Saved data entries
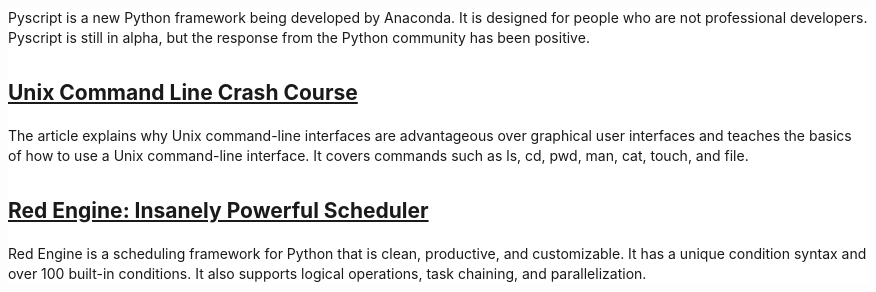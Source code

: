 Pyscript is a new Python framework being developed by Anaconda. It is designed for people who are not professional developers. Pyscript is still in alpha, but the response from the Python community has been positive.

  

## [Unix Command Line Crash Course](https://itnext.io/unix-command-line-crash-course-453e409d62f5)

The article explains why Unix command-line interfaces are advantageous over graphical user interfaces and teaches the basics of how to use a Unix command-line interface. It covers commands such as ls, cd, pwd, man, cat, touch, and file.

  

## [Red Engine: Insanely Powerful Scheduler](https://itnext.io/red-engine-insanely-powerful-scheduler-7d9d8e84b58b)

Red Engine is a scheduling framework for Python that is clean, productive, and customizable. It has a unique condition syntax and over 100 built-in conditions. It also supports logical operations, task chaining, and parallelization.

Aim of the exercise
Except for the pictures, write the data out exactly.

Result for this task
Source code

: Pyscript is a new Python framework being developed by Anaconda. It is designed for people who are not professional developers. Pyscript is still in alpha, but the response from the Python community has been positive.

  

## [Unix Command Line Crash Course](https://itnext.io/unix-command-line-crash-course-453e409d62f5)

The article explains why Unix command-line interfaces are advantageous over graphical user interfaces and teaches the basics of how to use a Unix command-line interface. It covers commands such as ls, cd, pwd, man, cat, touch, and file.

  

## [Red Engine: Insanely Powerful Scheduler](https://itnext.io/red-engine-insanely-powerful-scheduler-7d9d8e84b58b)

Red Engine is a scheduling framework for Python that is clean, productive, and customizable. It has a unique condition syntax and over 100 built-in conditions. It also supports logical operations, task chaining, and parallelization.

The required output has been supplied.